1:2 Zij bieden levenswijsheid, zij geven leiding, zij verdiepen het inzicht.
1:3 Zij zijn raadgevers, zij leren je wat het betekent rechtvaardig en oprecht te zijn.
1:4 Wie jong en onervaren is, leert woorden als ‘verstandig’, ‘bezonnen’ te begrijpen.
1:5-6 Wie al wijs is, laat hij deze spreuken gebruiken om zijn wijsheid te vergroten, deze raadsels te ontcijferen. Wie al verstandig is, laat hij zijn verstand gebruiken om deze woorden van wijzen en hun diepe bedoeling te begrijpen.
1:7 Alle wijsheid komt voort uit ontzag voor de Heer. Wie geen ontzag heeft voor God, minacht ook de levenswijsheid en laat zich niet leiden.
1:8 Mijn zoon, luister naar je vader en moeder; verwerp hun wijze lessen niet.
1:9 Het zal je sieren, als een krans je hoofd, als een ketting je hals.

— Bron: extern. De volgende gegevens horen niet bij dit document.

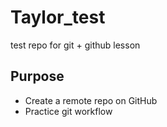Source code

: # Taylor_test
test repo for git + github lesson

## Purpose

- Create a remote repo on GitHub
- Practice git workflow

1:10 Mijn zoon, laat je niet overhalen door misdadigers, door mensen zonder geweten, ga niet op hun voorstellen in.
1:11 Ze zullen je zeggen: ‘Kom met ons mee, we willen bloed zien, we gaan iemand uit de weg ruimen. Nee, gedaan heeft hij niets.
1:12 Kom mee: hij zal ons niet ontglippen, we sturen hem naar het dodenrijk! Niets laten we van hem over, we helpen hem wel het graf in!
1:13 Wat een kostbaarheden zullen we vinden; we kunnen er onze huizen mee vullen.
1:14 Sluit je bij ons aan, we delen alles eerlijk!’
1:15 Mijn zoon, blijf bij hen vandaan, ga hun uit de weg,
1:16 want ze zijn op kwaad belust, voor moord deinzen ze niet terug.
1:17 Geen vogel vliegt in een net dat hij heeft zien spannen.
1:18 Maar zij raken verstrikt in hun eigen net en komen erin om. Zij waren uit op bloedvergieten, maar hun eigen bloed zal vloeien.
1:19 Zo vergaat het een ieder die zich oneerlijk verrijkt: het kost hem zijn eigen leven.
1:20 De Wijsheid verheft haar stem op de pleinen van de stad,
1:21 op de hoeken van de straten. Bij de stadspoort, te midden van alle rumoer, roept ze de mensen toe:
1:22 ‘Dwaze, domme mensen, hoelang nog zal domheid jullie aantrekken, hoelang nog zal spot jullie bevallen? Afkerig zijn jullie van elk inzicht.
1:23 Neem mijn waarschuwing ter harte! Dan stort ik mijn geest over je uit, dan zul je mijn woorden verstaan.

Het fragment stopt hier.